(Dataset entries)
####################

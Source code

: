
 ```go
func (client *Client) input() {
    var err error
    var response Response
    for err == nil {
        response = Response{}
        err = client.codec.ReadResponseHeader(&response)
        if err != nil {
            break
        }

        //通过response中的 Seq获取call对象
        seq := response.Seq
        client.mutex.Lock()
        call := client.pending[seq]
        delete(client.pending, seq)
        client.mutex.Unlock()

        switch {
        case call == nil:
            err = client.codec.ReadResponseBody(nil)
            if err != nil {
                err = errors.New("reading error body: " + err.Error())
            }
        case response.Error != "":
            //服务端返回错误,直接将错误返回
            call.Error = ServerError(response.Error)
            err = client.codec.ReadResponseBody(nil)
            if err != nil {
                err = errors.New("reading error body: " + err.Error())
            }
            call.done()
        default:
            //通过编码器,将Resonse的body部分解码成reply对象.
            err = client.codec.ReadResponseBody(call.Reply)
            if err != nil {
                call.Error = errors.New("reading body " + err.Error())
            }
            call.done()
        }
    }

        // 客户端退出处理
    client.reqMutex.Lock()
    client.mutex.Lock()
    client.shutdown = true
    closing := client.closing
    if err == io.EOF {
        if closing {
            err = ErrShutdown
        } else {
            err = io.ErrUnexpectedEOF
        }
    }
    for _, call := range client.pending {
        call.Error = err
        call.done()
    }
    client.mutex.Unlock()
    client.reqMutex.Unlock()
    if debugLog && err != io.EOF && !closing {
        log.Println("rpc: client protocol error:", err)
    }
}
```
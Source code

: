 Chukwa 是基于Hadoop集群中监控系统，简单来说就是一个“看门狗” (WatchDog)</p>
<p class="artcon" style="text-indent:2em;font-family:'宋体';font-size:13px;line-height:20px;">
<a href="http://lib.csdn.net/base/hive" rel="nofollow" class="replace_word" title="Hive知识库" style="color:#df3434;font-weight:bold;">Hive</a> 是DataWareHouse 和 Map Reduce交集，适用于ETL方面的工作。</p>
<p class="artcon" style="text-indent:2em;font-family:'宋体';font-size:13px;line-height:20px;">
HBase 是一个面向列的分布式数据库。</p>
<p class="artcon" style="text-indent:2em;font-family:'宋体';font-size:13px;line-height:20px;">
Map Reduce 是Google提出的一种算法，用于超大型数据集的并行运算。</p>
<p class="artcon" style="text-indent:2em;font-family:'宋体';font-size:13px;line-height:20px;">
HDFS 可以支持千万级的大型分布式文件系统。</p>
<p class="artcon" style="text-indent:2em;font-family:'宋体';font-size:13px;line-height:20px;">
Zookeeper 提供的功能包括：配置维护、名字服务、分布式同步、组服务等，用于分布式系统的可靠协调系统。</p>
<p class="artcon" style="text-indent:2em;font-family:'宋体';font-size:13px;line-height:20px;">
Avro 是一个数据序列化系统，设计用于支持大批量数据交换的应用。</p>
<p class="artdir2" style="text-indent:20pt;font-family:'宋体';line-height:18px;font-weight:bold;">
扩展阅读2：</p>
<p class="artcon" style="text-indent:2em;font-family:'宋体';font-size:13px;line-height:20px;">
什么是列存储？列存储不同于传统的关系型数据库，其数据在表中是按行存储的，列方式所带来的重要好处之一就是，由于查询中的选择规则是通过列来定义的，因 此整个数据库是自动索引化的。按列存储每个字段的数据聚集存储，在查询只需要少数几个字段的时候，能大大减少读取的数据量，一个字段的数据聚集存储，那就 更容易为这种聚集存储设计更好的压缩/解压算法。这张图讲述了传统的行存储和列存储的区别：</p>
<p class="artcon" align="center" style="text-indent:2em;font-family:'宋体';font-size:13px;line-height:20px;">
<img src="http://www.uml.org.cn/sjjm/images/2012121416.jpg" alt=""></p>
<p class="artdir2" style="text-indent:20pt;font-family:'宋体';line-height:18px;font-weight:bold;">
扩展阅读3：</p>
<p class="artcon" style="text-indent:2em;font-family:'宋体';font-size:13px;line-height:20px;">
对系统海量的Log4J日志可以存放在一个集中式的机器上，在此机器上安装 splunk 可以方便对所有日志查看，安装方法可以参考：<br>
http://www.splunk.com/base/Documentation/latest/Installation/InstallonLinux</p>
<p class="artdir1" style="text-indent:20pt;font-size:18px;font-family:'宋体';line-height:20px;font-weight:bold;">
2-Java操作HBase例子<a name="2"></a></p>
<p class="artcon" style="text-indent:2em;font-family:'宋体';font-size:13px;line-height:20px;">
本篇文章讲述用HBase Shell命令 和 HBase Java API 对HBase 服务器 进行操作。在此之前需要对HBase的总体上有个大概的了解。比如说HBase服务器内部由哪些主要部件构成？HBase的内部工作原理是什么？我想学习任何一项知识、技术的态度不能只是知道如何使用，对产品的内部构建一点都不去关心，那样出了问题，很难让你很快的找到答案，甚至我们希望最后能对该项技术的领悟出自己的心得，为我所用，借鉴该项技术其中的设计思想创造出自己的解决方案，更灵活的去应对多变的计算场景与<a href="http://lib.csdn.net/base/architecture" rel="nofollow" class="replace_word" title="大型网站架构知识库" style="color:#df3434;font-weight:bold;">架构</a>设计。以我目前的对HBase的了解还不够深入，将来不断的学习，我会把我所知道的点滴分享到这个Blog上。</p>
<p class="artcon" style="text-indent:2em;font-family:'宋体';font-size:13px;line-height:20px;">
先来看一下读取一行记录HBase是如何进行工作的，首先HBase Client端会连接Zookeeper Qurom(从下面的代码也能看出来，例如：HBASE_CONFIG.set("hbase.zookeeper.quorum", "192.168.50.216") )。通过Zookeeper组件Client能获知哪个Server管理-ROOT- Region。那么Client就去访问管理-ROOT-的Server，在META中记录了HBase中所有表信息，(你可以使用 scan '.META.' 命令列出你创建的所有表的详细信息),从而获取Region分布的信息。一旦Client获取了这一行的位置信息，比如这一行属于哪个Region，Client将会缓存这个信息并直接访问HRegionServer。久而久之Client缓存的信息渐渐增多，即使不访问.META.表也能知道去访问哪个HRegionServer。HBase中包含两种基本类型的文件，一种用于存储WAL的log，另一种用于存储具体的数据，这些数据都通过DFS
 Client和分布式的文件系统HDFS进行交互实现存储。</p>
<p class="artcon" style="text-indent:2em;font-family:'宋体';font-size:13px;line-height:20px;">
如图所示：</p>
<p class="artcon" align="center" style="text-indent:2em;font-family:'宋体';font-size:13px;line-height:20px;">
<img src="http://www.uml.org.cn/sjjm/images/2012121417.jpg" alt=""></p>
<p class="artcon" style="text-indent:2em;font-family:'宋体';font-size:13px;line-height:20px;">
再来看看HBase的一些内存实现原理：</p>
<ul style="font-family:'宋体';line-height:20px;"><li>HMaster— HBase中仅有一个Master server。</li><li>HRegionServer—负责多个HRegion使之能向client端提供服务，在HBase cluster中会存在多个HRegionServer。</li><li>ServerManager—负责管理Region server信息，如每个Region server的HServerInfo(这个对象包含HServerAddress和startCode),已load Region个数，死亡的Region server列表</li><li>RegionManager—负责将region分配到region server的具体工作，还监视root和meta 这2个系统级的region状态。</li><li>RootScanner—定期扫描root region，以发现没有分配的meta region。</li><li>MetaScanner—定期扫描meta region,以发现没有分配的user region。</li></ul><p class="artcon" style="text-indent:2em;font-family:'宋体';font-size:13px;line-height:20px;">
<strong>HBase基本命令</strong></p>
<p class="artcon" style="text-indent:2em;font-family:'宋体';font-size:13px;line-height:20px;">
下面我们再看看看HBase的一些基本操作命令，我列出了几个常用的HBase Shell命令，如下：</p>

####################

**WHAT TO WORK ON**
Of the records above, copy each line that includes "reqMutex".

**EXERCISE SOLUTION**
    client.reqMutex.Lock()
    client.reqMutex.Unlock()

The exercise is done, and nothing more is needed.